PROBLEM DETAILS:
Report each line of the entries below that has the word "align" in it.

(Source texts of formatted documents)
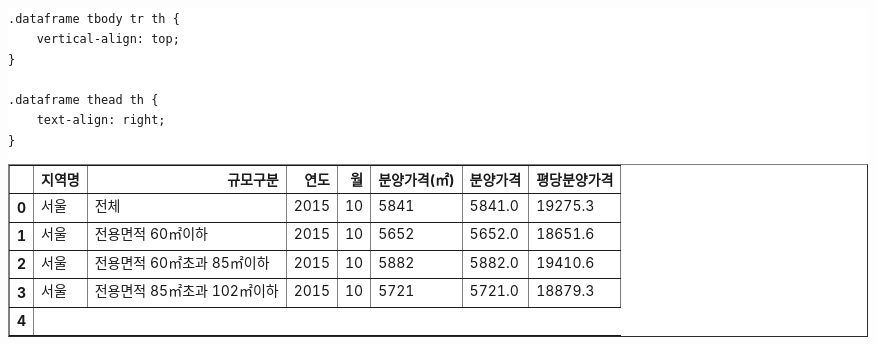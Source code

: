     .dataframe tbody tr th {
        vertical-align: top;
    }

    .dataframe thead th {
        text-align: right;
    }
</style>
<table border="1" class="dataframe">
  <thead>
    <tr style="text-align: right;">
      <th></th>
      <th>지역명</th>
      <th>규모구분</th>
      <th>연도</th>
      <th>월</th>
      <th>분양가격(㎡)</th>
      <th>분양가격</th>
      <th>평당분양가격</th>
    </tr>
  </thead>
  <tbody>
    <tr>
      <th>0</th>
      <td>서울</td>
      <td>전체</td>
      <td>2015</td>
      <td>10</td>
      <td>5841</td>
      <td>5841.0</td>
      <td>19275.3</td>
    </tr>
    <tr>
      <th>1</th>
      <td>서울</td>
      <td>전용면적 60㎡이하</td>
      <td>2015</td>
      <td>10</td>
      <td>5652</td>
      <td>5652.0</td>
      <td>18651.6</td>
    </tr>
    <tr>
      <th>2</th>
      <td>서울</td>
      <td>전용면적 60㎡초과 85㎡이하</td>
      <td>2015</td>
      <td>10</td>
      <td>5882</td>
      <td>5882.0</td>
      <td>19410.6</td>
    </tr>
    <tr>
      <th>3</th>
      <td>서울</td>
      <td>전용면적 85㎡초과 102㎡이하</td>
      <td>2015</td>
      <td>10</td>
      <td>5721</td>
      <td>5721.0</td>
      <td>18879.3</td>
    </tr>
    <tr>
      <th>4</th>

WRITTEN SOLUTION:
        vertical-align: top;
        text-align: right;
    <tr style="text-align: right;">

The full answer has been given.